** PROBLEM TO SOLVE **
Return every line of the material exactly.

= Beginning of Section =

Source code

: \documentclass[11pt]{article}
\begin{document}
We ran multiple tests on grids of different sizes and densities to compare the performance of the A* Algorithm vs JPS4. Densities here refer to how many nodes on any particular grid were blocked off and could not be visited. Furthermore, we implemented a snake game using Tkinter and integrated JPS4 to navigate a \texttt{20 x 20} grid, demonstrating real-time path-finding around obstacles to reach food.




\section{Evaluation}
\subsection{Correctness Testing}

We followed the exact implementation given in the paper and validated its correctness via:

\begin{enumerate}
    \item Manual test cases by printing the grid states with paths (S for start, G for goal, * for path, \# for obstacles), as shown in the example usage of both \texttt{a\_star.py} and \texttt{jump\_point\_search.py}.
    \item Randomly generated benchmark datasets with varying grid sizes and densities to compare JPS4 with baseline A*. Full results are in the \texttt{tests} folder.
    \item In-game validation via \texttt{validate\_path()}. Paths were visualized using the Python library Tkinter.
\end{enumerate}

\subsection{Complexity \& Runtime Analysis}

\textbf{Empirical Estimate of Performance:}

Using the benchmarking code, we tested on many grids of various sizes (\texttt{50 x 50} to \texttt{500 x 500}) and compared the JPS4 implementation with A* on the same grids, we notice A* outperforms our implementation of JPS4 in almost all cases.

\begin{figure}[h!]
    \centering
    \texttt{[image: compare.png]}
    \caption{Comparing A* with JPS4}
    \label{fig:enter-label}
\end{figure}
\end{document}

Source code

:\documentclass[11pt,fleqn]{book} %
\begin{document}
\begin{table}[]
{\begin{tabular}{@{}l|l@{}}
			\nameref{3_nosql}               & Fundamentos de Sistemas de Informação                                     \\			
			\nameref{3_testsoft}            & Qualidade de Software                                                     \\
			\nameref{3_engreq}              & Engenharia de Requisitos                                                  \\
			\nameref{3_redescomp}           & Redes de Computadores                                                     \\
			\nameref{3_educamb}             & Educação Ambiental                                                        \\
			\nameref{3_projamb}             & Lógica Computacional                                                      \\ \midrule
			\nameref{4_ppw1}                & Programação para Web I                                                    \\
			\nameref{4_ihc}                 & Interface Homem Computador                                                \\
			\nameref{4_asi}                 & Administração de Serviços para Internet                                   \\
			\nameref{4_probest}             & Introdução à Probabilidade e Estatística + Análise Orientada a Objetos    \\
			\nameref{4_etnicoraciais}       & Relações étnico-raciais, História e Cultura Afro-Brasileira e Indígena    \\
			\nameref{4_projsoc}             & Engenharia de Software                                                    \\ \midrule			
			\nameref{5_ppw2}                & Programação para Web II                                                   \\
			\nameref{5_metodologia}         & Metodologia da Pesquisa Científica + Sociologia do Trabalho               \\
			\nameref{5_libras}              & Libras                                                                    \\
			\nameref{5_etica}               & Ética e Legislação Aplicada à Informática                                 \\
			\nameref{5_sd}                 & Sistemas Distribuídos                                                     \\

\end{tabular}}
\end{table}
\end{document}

= End of Section =

** RESPONSE **
Source code

: \documentclass[11pt]{article}
\begin{document}
We ran multiple tests on grids of different sizes and densities to compare the performance of the A* Algorithm vs JPS4. Densities here refer to how many nodes on any particular grid were blocked off and could not be visited. Furthermore, we implemented a snake game using Tkinter and integrated JPS4 to navigate a \texttt{20 x 20} grid, demonstrating real-time path-finding around obstacles to reach food.




\section{Evaluation}
\subsection{Correctness Testing}

We followed the exact implementation given in the paper and validated its correctness via:

\begin{enumerate}
    \item Manual test cases by printing the grid states with paths (S for start, G for goal, * for path, \# for obstacles), as shown in the example usage of both \texttt{a\_star.py} and \texttt{jump\_point\_search.py}.
    \item Randomly generated benchmark datasets with varying grid sizes and densities to compare JPS4 with baseline A*. Full results are in the \texttt{tests} folder.
    \item In-game validation via \texttt{validate\_path()}. Paths were visualized using the Python library Tkinter.
\end{enumerate}

\subsection{Complexity \& Runtime Analysis}

\textbf{Empirical Estimate of Performance:}

Using the benchmarking code, we tested on many grids of various sizes (\texttt{50 x 50} to \texttt{500 x 500}) and compared the JPS4 implementation with A* on the same grids, we notice A* outperforms our implementation of JPS4 in almost all cases.

\begin{figure}[h!]
    \centering
    \texttt{[image: compare.png]}
    \caption{Comparing A* with JPS4}
    \label{fig:enter-label}
\end{figure}
\end{document}

Source code

:\documentclass[11pt,fleqn]{book} %
\begin{document}
\begin{table}[]
{\begin{tabular}{@{}l|l@{}}
			\nameref{3_nosql}               & Fundamentos de Sistemas de Informação                                     \\			
			\nameref{3_testsoft}            & Qualidade de Software                                                     \\
			\nameref{3_engreq}              & Engenharia de Requisitos                                                  \\
			\nameref{3_redescomp}           & Redes de Computadores                                                     \\
			\nameref{3_educamb}             & Educação Ambiental                                                        \\
			\nameref{3_projamb}             & Lógica Computacional                                                      \\ \midrule
			\nameref{4_ppw1}                & Programação para Web I                                                    \\
			\nameref{4_ihc}                 & Interface Homem Computador                                                \\
			\nameref{4_asi}                 & Administração de Serviços para Internet                                   \\
			\nameref{4_probest}             & Introdução à Probabilidade e Estatística + Análise Orientada a Objetos    \\
			\nameref{4_etnicoraciais}       & Relações étnico-raciais, História e Cultura Afro-Brasileira e Indígena    \\
			\nameref{4_projsoc}             & Engenharia de Software                                                    \\ \midrule			
			\nameref{5_ppw2}                & Programação para Web II                                                   \\
			\nameref{5_metodologia}         & Metodologia da Pesquisa Científica + Sociologia do Trabalho               \\
			\nameref{5_libras}              & Libras                                                                    \\
			\nameref{5_etica}               & Ética e Legislação Aplicada à Informática                                 \\
			\nameref{5_sd}                 & Sistemas Distribuídos                                                     \\

\end{tabular}}
\end{table}
\end{document}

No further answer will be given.